Task instructions
Your job with the data below: print everything from the line that holds "参与人数 1战斗力 +1" down to the line that holds "发表于 2022-9-7 01:13", ends included, exactly, and nothing else.
Top of Dataset entries
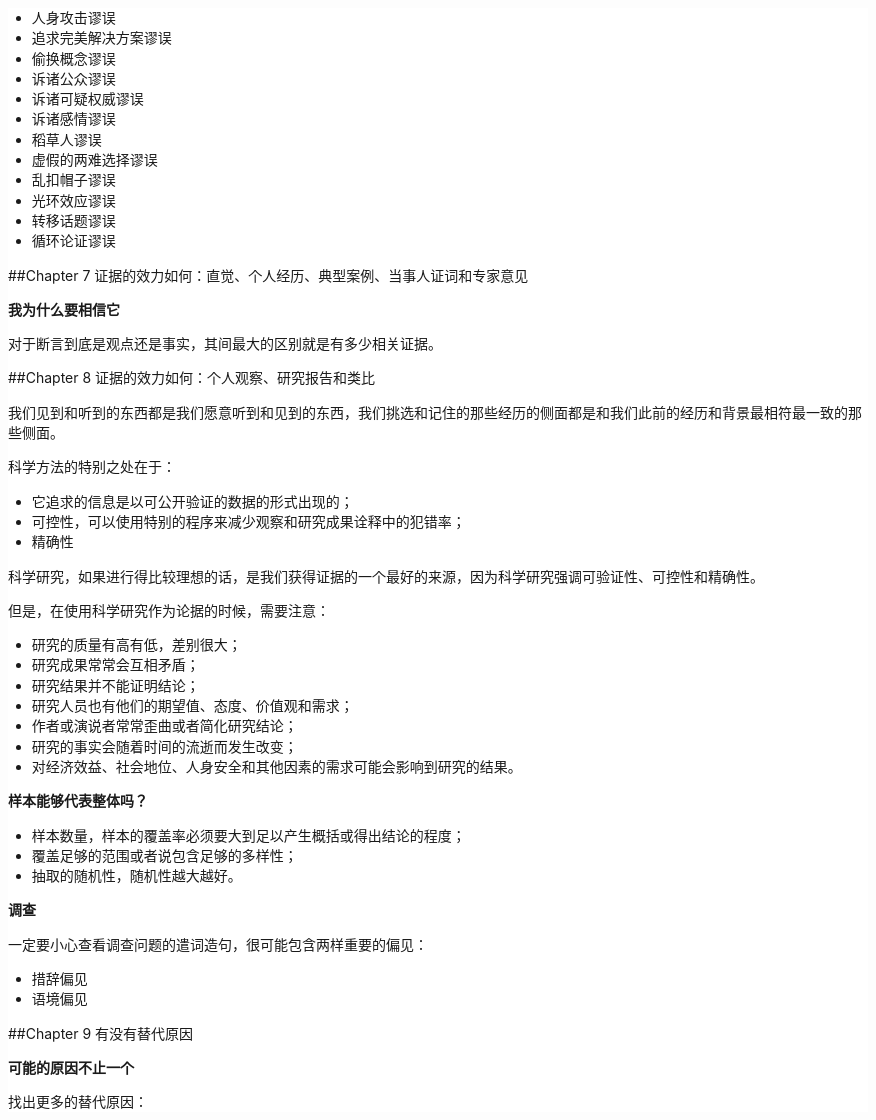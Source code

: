 - 人身攻击谬误
- 追求完美解决方案谬误
- 偷换概念谬误
- 诉诸公众谬误
- 诉诸可疑权威谬误
- 诉诸感情谬误
- 稻草人谬误
- 虚假的两难选择谬误
- 乱扣帽子谬误
- 光环效应谬误
- 转移话题谬误
- 循环论证谬误

##Chapter 7 证据的效力如何：直觉、个人经历、典型案例、当事人证词和专家意见

**我为什么要相信它**

对于断言到底是观点还是事实，其间最大的区别就是有多少相关证据。

##Chapter 8 证据的效力如何：个人观察、研究报告和类比

我们见到和听到的东西都是我们愿意听到和见到的东西，我们挑选和记住的那些经历的侧面都是和我们此前的经历和背景最相符最一致的那些侧面。

科学方法的特别之处在于：

- 它追求的信息是以可公开验证的数据的形式出现的；
- 可控性，可以使用特别的程序来减少观察和研究成果诠释中的犯错率；
- 精确性

科学研究，如果进行得比较理想的话，是我们获得证据的一个最好的来源，因为科学研究强调可验证性、可控性和精确性。

但是，在使用科学研究作为论据的时候，需要注意：

- 研究的质量有高有低，差别很大；
- 研究成果常常会互相矛盾；
- 研究结果并不能证明结论；
- 研究人员也有他们的期望值、态度、价值观和需求；
- 作者或演说者常常歪曲或者简化研究结论；
- 研究的事实会随着时间的流逝而发生改变；
- 对经济效益、社会地位、人身安全和其他因素的需求可能会影响到研究的结果。

**样本能够代表整体吗？**

- 样本数量，样本的覆盖率必须要大到足以产生概括或得出结论的程度；
- 覆盖足够的范围或者说包含足够的多样性；
- 抽取的随机性，随机性越大越好。

**调查**

一定要小心查看调查问题的遣词造句，很可能包含两样重要的偏见：

- 措辞偏见
- 语境偏见

##Chapter 9 有没有替代原因

**可能的原因不止一个**

找出更多的替代原因：
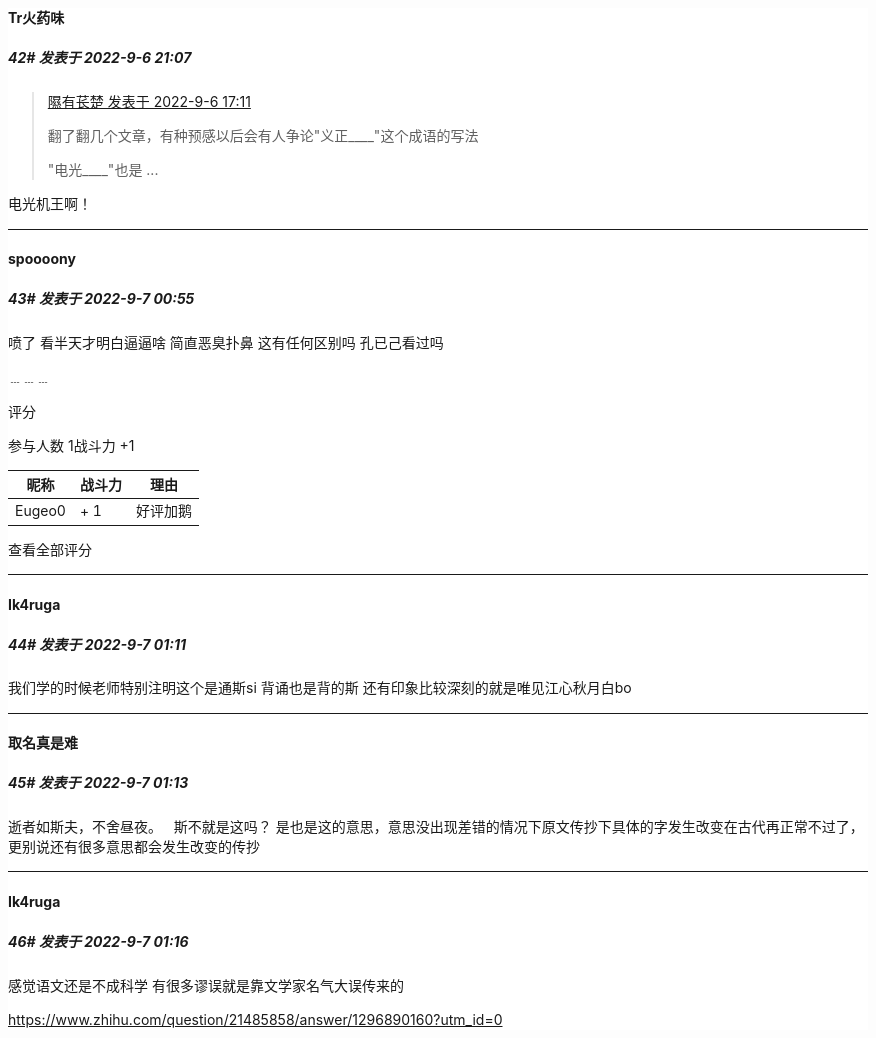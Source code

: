 ####  Tr火药味  
##### 42#       发表于 2022-9-6 21:07

<blockquote><a href="httphttps://bbs.saraba1st.com/2b/forum.php?mod=redirect&amp;goto=findpost&amp;pid=57364286&amp;ptid=2091000" target="_blank">隰有苌楚 发表于 2022-9-6 17:11</a>

翻了翻几个文章，有种预感以后会有人争论"义正____"这个成语的写法

"电光____"也是 ...</blockquote>
电光机王啊！

*****

####  spoooony  
##### 43#       发表于 2022-9-7 00:55

喷了 看半天才明白逼逼啥 简直恶臭扑鼻 这有任何区别吗 孔已己看过吗

﹍﹍﹍

评分

 参与人数 1战斗力 +1

|昵称|战斗力|理由|
|----|---|---|
| Eugeo0| + 1|好评加鹅|

查看全部评分

*****

####  Ik4ruga  
##### 44#       发表于 2022-9-7 01:11

我们学的时候老师特别注明这个是通斯si
背诵也是背的斯
还有印象比较深刻的就是唯见江心秋月白bo

*****

####  取名真是难  
##### 45#       发表于 2022-9-7 01:13

逝者如斯夫，不舍昼夜。   斯不就是这吗？ 是也是这的意思，意思没出现差错的情况下原文传抄下具体的字发生改变在古代再正常不过了，更别说还有很多意思都会发生改变的传抄

*****

####  Ik4ruga  
##### 46#       发表于 2022-9-7 01:16

感觉语文还是不成科学
有很多谬误就是靠文学家名气大误传来的

https://www.zhihu.com/question/21485858/answer/1296890160?utm_id=0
Bottom of Dataset entries
Result for this task
 参与人数 1战斗力 +1

|昵称|战斗力|理由|
|----|---|---|
| Eugeo0| + 1|好评加鹅|

查看全部评分

*****

####  Ik4ruga  
##### 44#       发表于 2022-9-7 01:11

我们学的时候老师特别注明这个是通斯si
背诵也是背的斯
还有印象比较深刻的就是唯见江心秋月白bo

*****

####  取名真是难  
##### 45#       发表于 2022-9-7 01:13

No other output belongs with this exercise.